Durante la reunión de decisión de política monetaria de la Junta de Gobierno del Banco de México del mes pasado, se determinó bajar la tasa de interés en medio punto porcentual, a 3 por ciento.

Fue una decisión dividida, según nos enteramos en las minutas publicadas después. Pero también fue una determinación que se volvió a presentar como única e irrepetible. Dice el comunicado del pasado 6 de junio que la Junta considera que no serían recomendables disminuciones adicionales en la tasa de referencia en el futuro previsible.

La frase está formulada de tal manera que todo cabe en ella. Porque si todo se deja al futuro previsible pues hemos visto lo necia que es la realidad de las revisiones constantes a la baja de las expectativas de crecimiento.

Los integrantes de la Junta de Gobierno del Banxico tienen información privilegiada para su toma de decisiones, ponerse a especular el sentido de sus determinaciones es ocioso, sobre todo cuando los márgenes de maniobra son tan estrechos.

Lo que está en juego es la credibilidad de sus dichos. Porque hoy que hay una ligera mejoría en los indicadores económicos, habría que dar peso a las palabras del comunicado más reciente de no tener motivos para mover la tasa de referencia de su nivel actual.

Pero hay en algunos medios y en algunos pasillos de los mercados;la idea de que este viernes se anunciará una nueva baja en la tasa de interés. Se duda pues de lo que afirma el banco central.
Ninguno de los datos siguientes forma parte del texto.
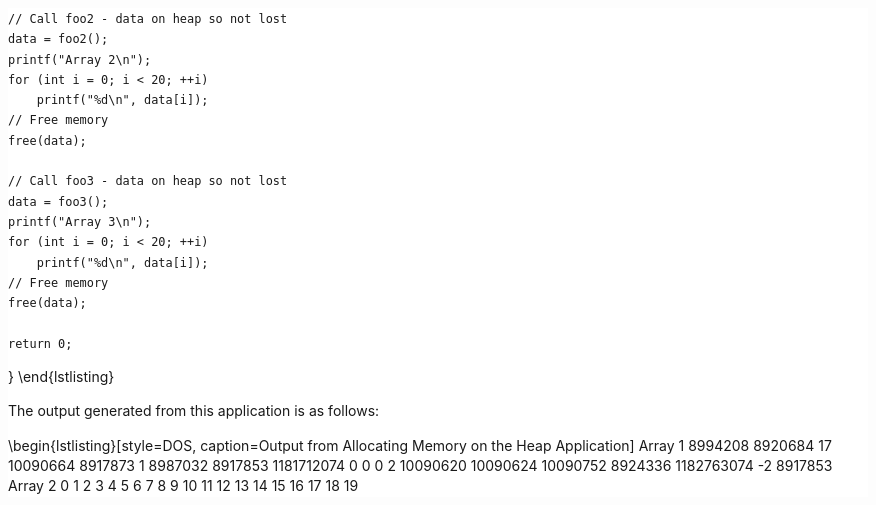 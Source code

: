     // Call foo2 - data on heap so not lost
    data = foo2();
    printf("Array 2\n");
    for (int i = 0; i < 20; ++i)
        printf("%d\n", data[i]);
    // Free memory
    free(data);
    
    // Call foo3 - data on heap so not lost
    data = foo3();
    printf("Array 3\n");
    for (int i = 0; i < 20; ++i)
        printf("%d\n", data[i]);
    // Free memory
    free(data);
    
    return 0;
}
\end{lstlisting}

The output generated from this application is as follows:

\begin{lstlisting}[style=DOS, caption=Output from Allocating Memory on the Heap Application]
Array 1
8994208
8920684
17
10090664
8917873
1
8987032
8917853
1181712074
0
0
0
2
10090620
10090624
10090752
8924336
1182763074
-2
8917853
Array 2
0
1
2
3
4
5
6
7
8
9
10
11
12
13
14
15
16
17
18
19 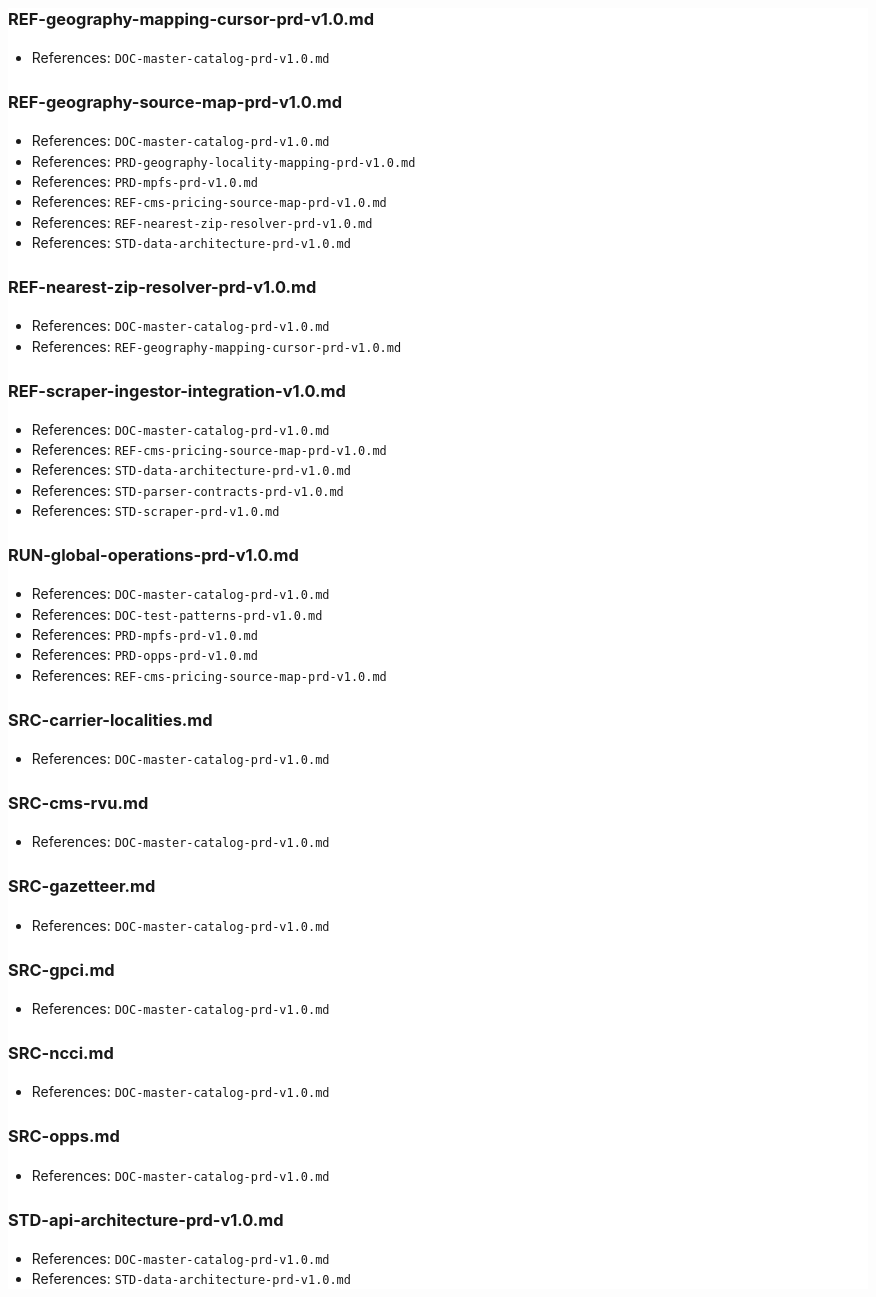 ### REF-geography-mapping-cursor-prd-v1.0.md
- References: `DOC-master-catalog-prd-v1.0.md`

### REF-geography-source-map-prd-v1.0.md
- References: `DOC-master-catalog-prd-v1.0.md`
- References: `PRD-geography-locality-mapping-prd-v1.0.md`
- References: `PRD-mpfs-prd-v1.0.md`
- References: `REF-cms-pricing-source-map-prd-v1.0.md`
- References: `REF-nearest-zip-resolver-prd-v1.0.md`
- References: `STD-data-architecture-prd-v1.0.md`

### REF-nearest-zip-resolver-prd-v1.0.md
- References: `DOC-master-catalog-prd-v1.0.md`
- References: `REF-geography-mapping-cursor-prd-v1.0.md`

### REF-scraper-ingestor-integration-v1.0.md
- References: `DOC-master-catalog-prd-v1.0.md`
- References: `REF-cms-pricing-source-map-prd-v1.0.md`
- References: `STD-data-architecture-prd-v1.0.md`
- References: `STD-parser-contracts-prd-v1.0.md`
- References: `STD-scraper-prd-v1.0.md`

### RUN-global-operations-prd-v1.0.md
- References: `DOC-master-catalog-prd-v1.0.md`
- References: `DOC-test-patterns-prd-v1.0.md`
- References: `PRD-mpfs-prd-v1.0.md`
- References: `PRD-opps-prd-v1.0.md`
- References: `REF-cms-pricing-source-map-prd-v1.0.md`

### SRC-carrier-localities.md
- References: `DOC-master-catalog-prd-v1.0.md`

### SRC-cms-rvu.md
- References: `DOC-master-catalog-prd-v1.0.md`

### SRC-gazetteer.md
- References: `DOC-master-catalog-prd-v1.0.md`

### SRC-gpci.md
- References: `DOC-master-catalog-prd-v1.0.md`

### SRC-ncci.md
- References: `DOC-master-catalog-prd-v1.0.md`

### SRC-opps.md
- References: `DOC-master-catalog-prd-v1.0.md`

### STD-api-architecture-prd-v1.0.md
- References: `DOC-master-catalog-prd-v1.0.md`
- References: `STD-data-architecture-prd-v1.0.md`
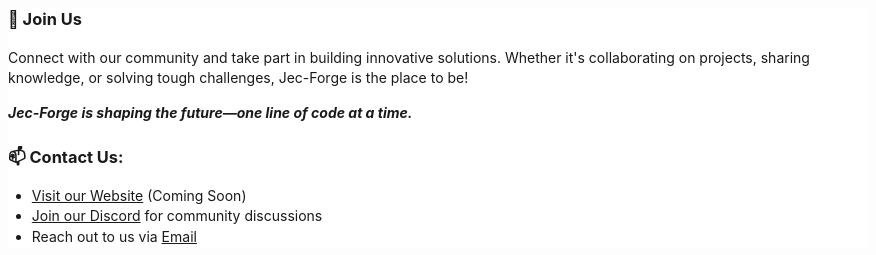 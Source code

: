 ### 🎉 Join Us
 Connect with our community and take part in building innovative solutions. Whether it's collaborating on projects, sharing knowledge, or solving tough challenges, Jec-Forge is the place to be!

***Jec-Forge is shaping the future—one line of code at a time.***


### 📫 Contact Us:
- [Visit our Website](#) (Coming Soon)
- [Join our Discord](#) for community discussions
- Reach out to us via [Email](mailto:jecforge.org@gmail.com/)

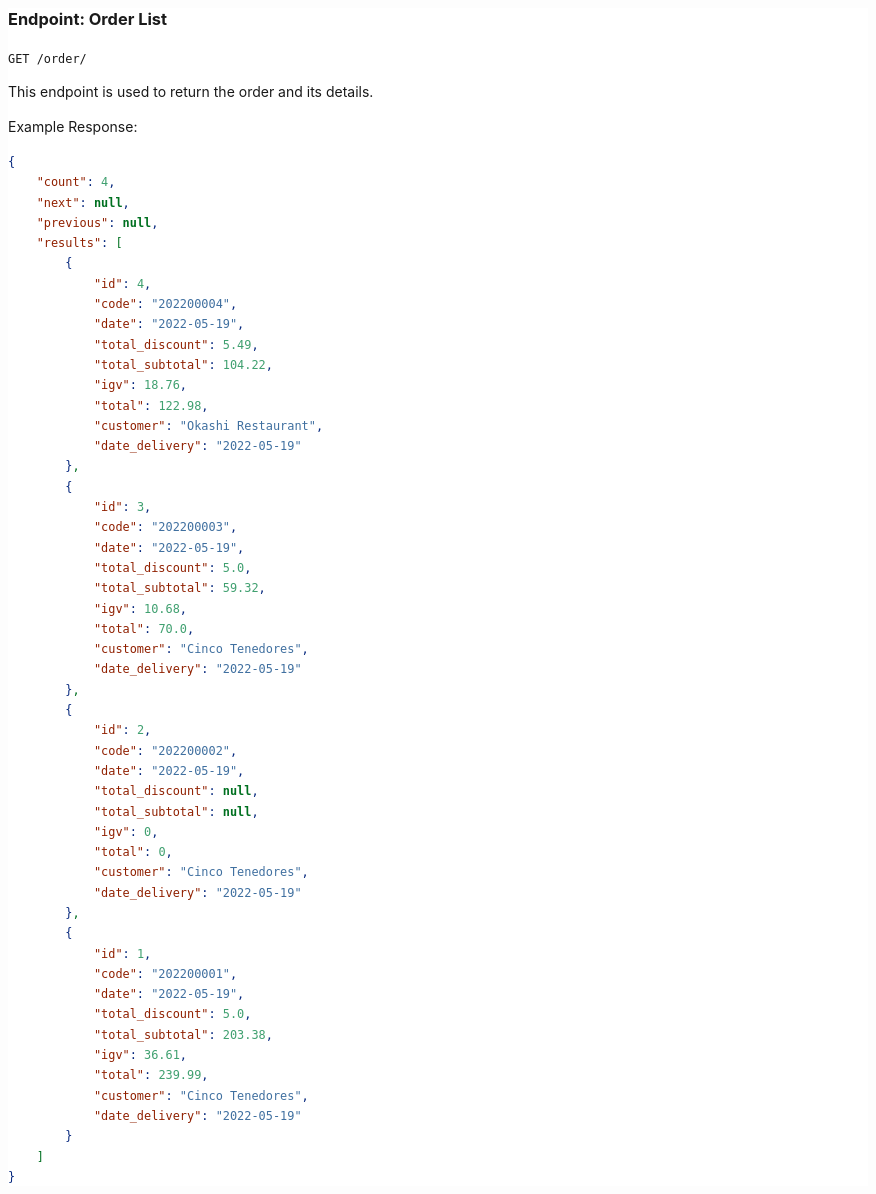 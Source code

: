 ### Endpoint: Order List
```
GET /order/
```
This endpoint is used to return the order and its details.

Example Response:

```json
{
    "count": 4,
    "next": null,
    "previous": null,
    "results": [
        {
            "id": 4,
            "code": "202200004",
            "date": "2022-05-19",
            "total_discount": 5.49,
            "total_subtotal": 104.22,
            "igv": 18.76,
            "total": 122.98,
            "customer": "Okashi Restaurant",
            "date_delivery": "2022-05-19"
        },
        {
            "id": 3,
            "code": "202200003",
            "date": "2022-05-19",
            "total_discount": 5.0,
            "total_subtotal": 59.32,
            "igv": 10.68,
            "total": 70.0,
            "customer": "Cinco Tenedores",
            "date_delivery": "2022-05-19"
        },
        {
            "id": 2,
            "code": "202200002",
            "date": "2022-05-19",
            "total_discount": null,
            "total_subtotal": null,
            "igv": 0,
            "total": 0,
            "customer": "Cinco Tenedores",
            "date_delivery": "2022-05-19"
        },
        {
            "id": 1,
            "code": "202200001",
            "date": "2022-05-19",
            "total_discount": 5.0,
            "total_subtotal": 203.38,
            "igv": 36.61,
            "total": 239.99,
            "customer": "Cinco Tenedores",
            "date_delivery": "2022-05-19"
        }
    ]
}
```
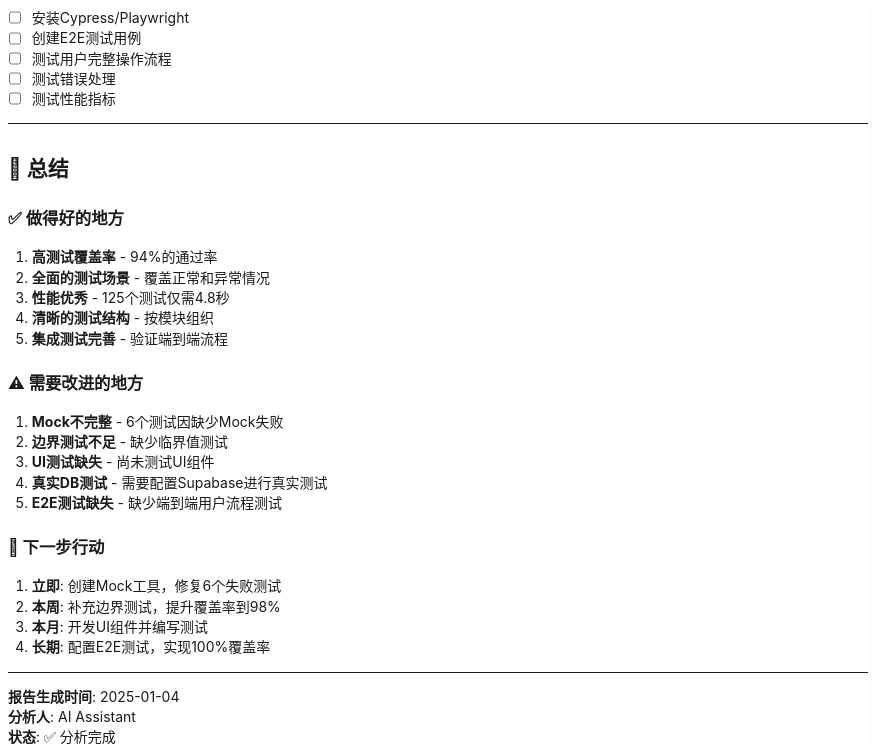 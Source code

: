 - [ ] 安装Cypress/Playwright
- [ ] 创建E2E测试用例
- [ ] 测试用户完整操作流程
- [ ] 测试错误处理
- [ ] 测试性能指标

---

## 📝 总结

### ✅ 做得好的地方

1. **高测试覆盖率** - 94%的通过率
2. **全面的测试场景** - 覆盖正常和异常情况
3. **性能优秀** - 125个测试仅需4.8秒
4. **清晰的测试结构** - 按模块组织
5. **集成测试完善** - 验证端到端流程

### ⚠️ 需要改进的地方

1. **Mock不完整** - 6个测试因缺少Mock失败
2. **边界测试不足** - 缺少临界值测试
3. **UI测试缺失** - 尚未测试UI组件
4. **真实DB测试** - 需要配置Supabase进行真实测试
5. **E2E测试缺失** - 缺少端到端用户流程测试

### 🎯 下一步行动

1. **立即**: 创建Mock工具，修复6个失败测试
2. **本周**: 补充边界测试，提升覆盖率到98%
3. **本月**: 开发UI组件并编写测试
4. **长期**: 配置E2E测试，实现100%覆盖率

---

**报告生成时间**: 2025-01-04  
**分析人**: AI Assistant  
**状态**: ✅ 分析完成





































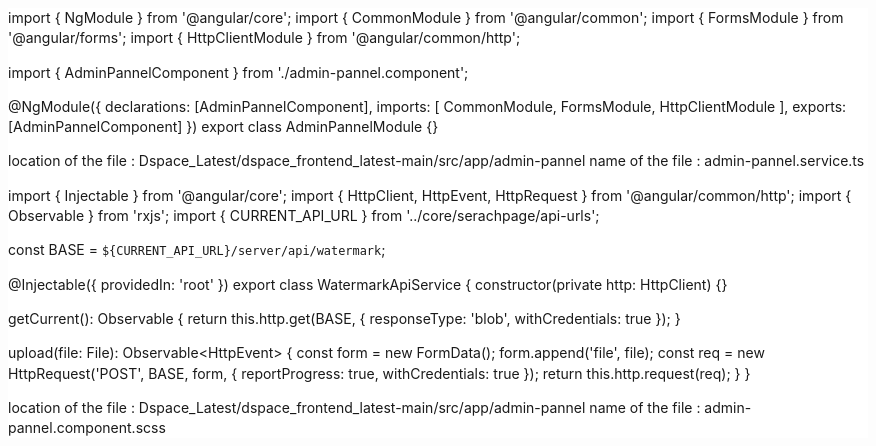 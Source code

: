 

import { NgModule } from '@angular/core';
import { CommonModule } from '@angular/common';
import { FormsModule } from '@angular/forms';
import { HttpClientModule } from '@angular/common/http';

import { AdminPannelComponent } from './admin-pannel.component';

@NgModule({
  declarations: [AdminPannelComponent],
  imports: [
    CommonModule,
    FormsModule,
    HttpClientModule
  ],
  exports: [AdminPannelComponent] 
})
export class AdminPannelModule {}



location of the file : Dspace_Latest/dspace_frontend_latest-main/src/app/admin-pannel
name of the file : admin-pannel.service.ts



import { Injectable } from '@angular/core';
import { HttpClient, HttpEvent, HttpRequest } from '@angular/common/http';
import { Observable } from 'rxjs';
import { CURRENT_API_URL } from '../core/serachpage/api-urls';

const BASE = `${CURRENT_API_URL}/server/api/watermark`;

@Injectable({
  providedIn: 'root'
})
export class WatermarkApiService {
  constructor(private http: HttpClient) {}

  getCurrent(): Observable<Blob> {
    return this.http.get(BASE, { responseType: 'blob', withCredentials: true });
  }

  upload(file: File): Observable<HttpEvent<any>> {
    const form = new FormData();
    form.append('file', file);
    const req = new HttpRequest('POST', BASE, form, {
      reportProgress: true,
      withCredentials: true
    });
    return this.http.request(req);
  }
}


location of the file : Dspace_Latest/dspace_frontend_latest-main/src/app/admin-pannel
name of the file : admin-pannel.component.scss
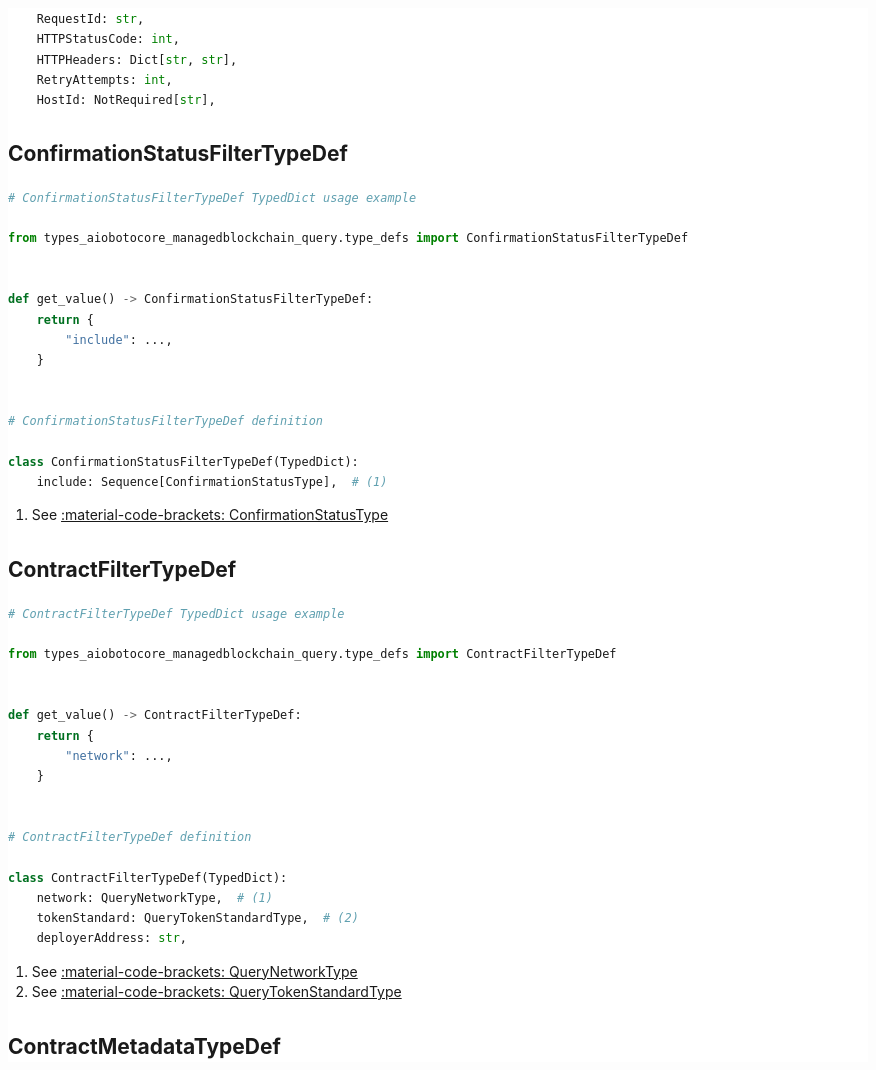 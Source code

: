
 ```python
    RequestId: str,
    HTTPStatusCode: int,
    HTTPHeaders: Dict[str, str],
    RetryAttempts: int,
    HostId: NotRequired[str],
```

## ConfirmationStatusFilterTypeDef

```python
# ConfirmationStatusFilterTypeDef TypedDict usage example

from types_aiobotocore_managedblockchain_query.type_defs import ConfirmationStatusFilterTypeDef


def get_value() -> ConfirmationStatusFilterTypeDef:
    return {
        "include": ...,
    }


# ConfirmationStatusFilterTypeDef definition

class ConfirmationStatusFilterTypeDef(TypedDict):
    include: Sequence[ConfirmationStatusType],  # (1)
```

1. See [:material-code-brackets: ConfirmationStatusType](./literals.md#confirmationstatustype) 
## ContractFilterTypeDef

```python
# ContractFilterTypeDef TypedDict usage example

from types_aiobotocore_managedblockchain_query.type_defs import ContractFilterTypeDef


def get_value() -> ContractFilterTypeDef:
    return {
        "network": ...,
    }


# ContractFilterTypeDef definition

class ContractFilterTypeDef(TypedDict):
    network: QueryNetworkType,  # (1)
    tokenStandard: QueryTokenStandardType,  # (2)
    deployerAddress: str,
```

1. See [:material-code-brackets: QueryNetworkType](./literals.md#querynetworktype) 
2. See [:material-code-brackets: QueryTokenStandardType](./literals.md#querytokenstandardtype) 
## ContractMetadataTypeDef
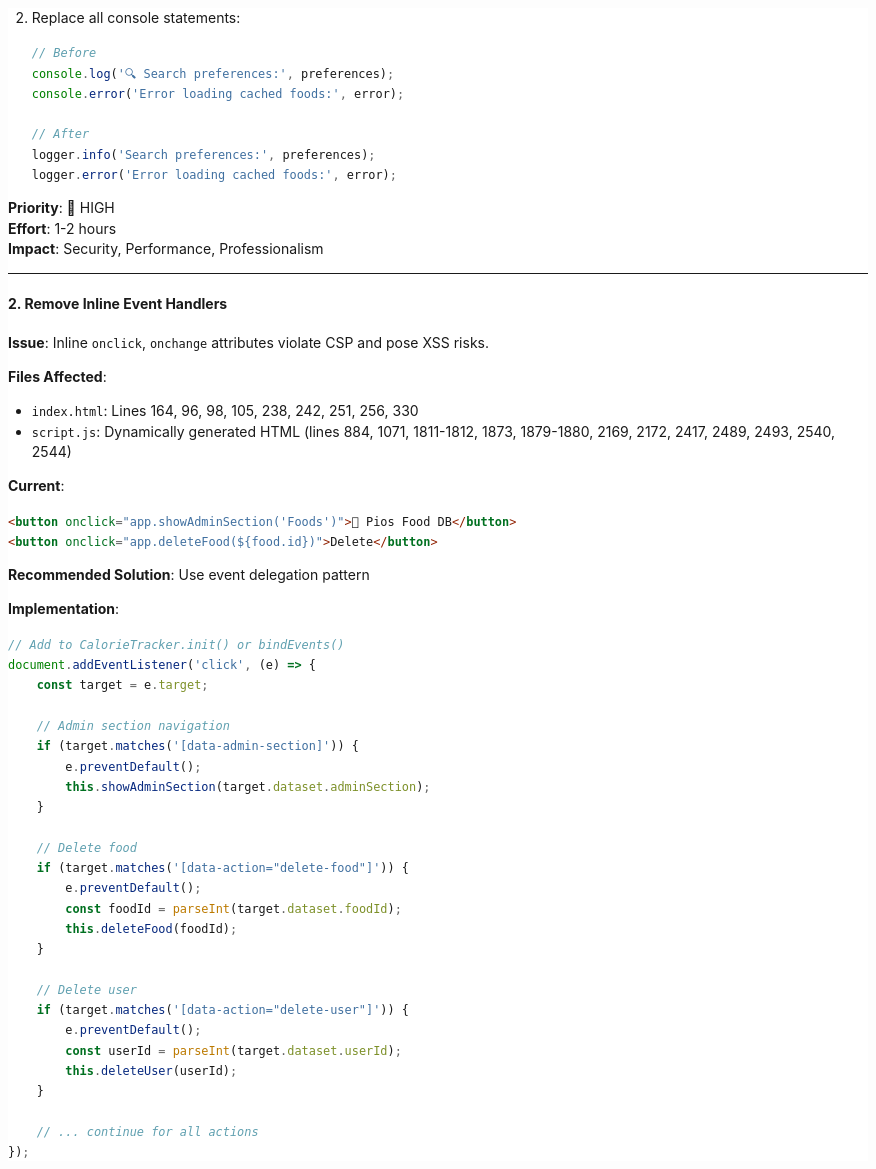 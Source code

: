 2. Replace all console statements:
   ```javascript
   // Before
   console.log('🔍 Search preferences:', preferences);
   console.error('Error loading cached foods:', error);
   
   // After
   logger.info('Search preferences:', preferences);
   logger.error('Error loading cached foods:', error);
   ```

**Priority**: 🔴 HIGH  
**Effort**: 1-2 hours  
**Impact**: Security, Performance, Professionalism

---

#### 2. Remove Inline Event Handlers
**Issue**: Inline `onclick`, `onchange` attributes violate CSP and pose XSS risks.

**Files Affected**: 
- `index.html`: Lines 164, 96, 98, 105, 238, 242, 251, 256, 330
- `script.js`: Dynamically generated HTML (lines 884, 1071, 1811-1812, 1873, 1879-1880, 2169, 2172, 2417, 2489, 2493, 2540, 2544)

**Current**:
```html
<button onclick="app.showAdminSection('Foods')">🥗 Pios Food DB</button>
<button onclick="app.deleteFood(${food.id})">Delete</button>
```

**Recommended Solution**: Use event delegation pattern

**Implementation**:
```javascript
// Add to CalorieTracker.init() or bindEvents()
document.addEventListener('click', (e) => {
    const target = e.target;
    
    // Admin section navigation
    if (target.matches('[data-admin-section]')) {
        e.preventDefault();
        this.showAdminSection(target.dataset.adminSection);
    }
    
    // Delete food
    if (target.matches('[data-action="delete-food"]')) {
        e.preventDefault();
        const foodId = parseInt(target.dataset.foodId);
        this.deleteFood(foodId);
    }
    
    // Delete user
    if (target.matches('[data-action="delete-user"]')) {
        e.preventDefault();
        const userId = parseInt(target.dataset.userId);
        this.deleteUser(userId);
    }
    
    // ... continue for all actions
});
```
Porque si llegara a bajar la tasa de su nivel actual de 3% con todo y las incipientes señales de recuperación, el Banco de México estaría faltando otra vez a su palabra.

Y digo otra vez, porque ya lo vimos el año pasado. El 8 de marzo del 2013, cuando la Junta de Gobierno decidió bajar la tasa de 4.5 a 4% dijo a la letra que no representaba el inicio de un ciclo de bajas al objetivo de la Tasa de Interés Interbancaria de Referencia.

Ante la inesperada desaceleración económica de esos meses del año pasado, el banco central se vio en la necesidad de faltar a sus dichos y decidió dos decrementos más en su tasa. Para octubre ya estaba en 3.5 por ciento

La crítica en su momento fue por qué los que toman decisiones dentro del banco central habían cerrado solitos la puerta de la jaula de las palomas monetarias. De ahí que hoy haya espacio para la especulación de los pasos que habrá de tomar el banco.

Entre los datos disponibles y el sentido común parecería que no hay espacio para una nueva baja. La economía tiene brotes verdes y la inflación va camino a la coyuntura de los aumentos en colegiaturas de agosto y septiembre, de incremento en las tarifas eléctricas de octubre y al aumento de precios previo al Buen Fin de noviembre.

Pero si el comunicado anterior dice que no, pues entonces habría que esperar cualquier cosa.